A review of the legal file reveals at least two service defects. First, the return of service does not identify the individual upon whom the summons was served. Although there is a pre-printed line on the return indicating that the summons was left with "some person of [T.L.'s] family over the age of 15 years," this critical fact cannot be verified because the line indicating the name of the person served was left blank. A return of service should not be deemed conclusive if it is incomplete and omits critical information, especially when the civil action instituted by the summons implicates fundamental constitutional rights. Speculative inferences of constructive notice should not suffice in termination of parental rights cases.
Second, Rule 54.14 requires that a person must be authorized by law to serve process. Rule 54.20 further requires that the officer making out of state service make an affidavit before the clerk or judge of the court of which affiant is an officer stating the time, place and manner of such service, the official character of the affiant, and the affiant's authority to serve process in civil actions within the state or territory where such service was made. No such affidavit is attached to the return or included anywhere else in the record. On the record before this Court, it appears that the rules for out-of-state service were not followed.

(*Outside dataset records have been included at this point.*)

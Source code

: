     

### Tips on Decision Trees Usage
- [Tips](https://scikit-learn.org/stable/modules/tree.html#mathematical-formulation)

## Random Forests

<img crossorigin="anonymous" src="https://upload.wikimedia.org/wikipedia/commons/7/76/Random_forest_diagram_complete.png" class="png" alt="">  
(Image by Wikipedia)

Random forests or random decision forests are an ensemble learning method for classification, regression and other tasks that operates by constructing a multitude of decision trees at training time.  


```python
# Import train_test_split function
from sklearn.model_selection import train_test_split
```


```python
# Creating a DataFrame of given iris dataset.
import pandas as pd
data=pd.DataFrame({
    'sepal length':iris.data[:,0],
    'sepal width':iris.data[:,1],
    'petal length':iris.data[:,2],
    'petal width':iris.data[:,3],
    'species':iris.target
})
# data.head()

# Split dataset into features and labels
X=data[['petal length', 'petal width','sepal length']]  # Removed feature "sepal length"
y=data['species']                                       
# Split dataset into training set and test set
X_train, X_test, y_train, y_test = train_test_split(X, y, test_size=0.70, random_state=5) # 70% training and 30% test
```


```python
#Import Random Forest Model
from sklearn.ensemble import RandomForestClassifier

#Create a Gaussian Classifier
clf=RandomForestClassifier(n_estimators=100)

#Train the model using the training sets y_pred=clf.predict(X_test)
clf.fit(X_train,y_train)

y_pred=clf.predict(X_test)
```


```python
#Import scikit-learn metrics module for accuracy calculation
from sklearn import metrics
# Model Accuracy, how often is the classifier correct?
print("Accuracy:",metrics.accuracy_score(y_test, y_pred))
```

Rule 54.20(b) provides in part that:
(1) Every officer to whom summons or other process shall be delivered for service outside the state shall make an affidavit before the clerk or judge of the court of which affiant is an officer or other person authorized to administer oaths in such state stating the time, place and manner of such service, the official character of the affiant, and the affiant's authority to serve process in civil actions within the state or territory where such service was made. The court may consider the affidavit or any other evidence in determining whether service has been properly made.
II. Notice
In addition to the lack of compliance with the rules for service of process, the summons allegedly served upon T.L. fails to provide adequate notice that T.L. is subject to the imminent termination of his parental rights. The summons advises only that a petition has been filed alleging that the child is subject to juvenile division jurisdiction for the reasons set forth in the petition. However, the petition is not attached to the summons and did not advise T.L. that the "petition" referred to was not simply the underlying abuse and neglect case, but instead was aimed at forever terminating his parental rights. Further confusion stems from the fact that the Rights Form attached to the summons states that any order will affect the child and his custodian. T.L. was not the custodian. On this record, it is difficult to conclude with any confidence that T.L. was adequately notified of the imminent termination of his parental rights.

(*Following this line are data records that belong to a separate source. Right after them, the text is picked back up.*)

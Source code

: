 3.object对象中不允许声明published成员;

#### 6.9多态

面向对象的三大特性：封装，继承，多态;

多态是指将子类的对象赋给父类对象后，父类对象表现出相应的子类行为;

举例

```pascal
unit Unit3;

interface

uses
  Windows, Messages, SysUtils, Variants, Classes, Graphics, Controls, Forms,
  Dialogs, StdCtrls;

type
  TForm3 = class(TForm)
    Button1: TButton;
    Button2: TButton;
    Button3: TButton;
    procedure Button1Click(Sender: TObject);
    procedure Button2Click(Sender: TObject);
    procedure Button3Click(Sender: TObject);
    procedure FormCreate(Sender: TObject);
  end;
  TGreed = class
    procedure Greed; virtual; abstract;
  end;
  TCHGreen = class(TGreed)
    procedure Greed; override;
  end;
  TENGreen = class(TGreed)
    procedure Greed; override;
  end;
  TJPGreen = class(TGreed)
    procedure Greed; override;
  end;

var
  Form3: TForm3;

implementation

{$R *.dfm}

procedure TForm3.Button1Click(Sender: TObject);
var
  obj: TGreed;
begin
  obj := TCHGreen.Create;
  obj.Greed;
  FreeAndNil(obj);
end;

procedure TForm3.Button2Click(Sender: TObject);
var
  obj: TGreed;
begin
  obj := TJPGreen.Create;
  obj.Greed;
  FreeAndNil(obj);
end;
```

The majority opinion correctly notes that T.L.'s appointed counsel did not raise service issues in his pleadings. The issues should have been raised. However, given the fundamental liberty interests at stake and the service deficiencies that are apparent on the face of the record, it would be a manifest injustice to sweep aside these concerns based upon the technical failure of counsel to raise obvious issues. Holding otherwise renders the parent-child relationship and the attendant fundamental due process rights subservient to economy and forces parents, who justifiably rely upon counsel's advice and expertise, to live with the consequences. In this case, due process requires that T.L. have an opportunity to be heard.
Rule 54.22(b), for instance, permits the party served to impeach the return of service and allows the circuit court to set aside or modify the judgment.
I would reverse the judgment overruling T.L.'s motion for a new trial.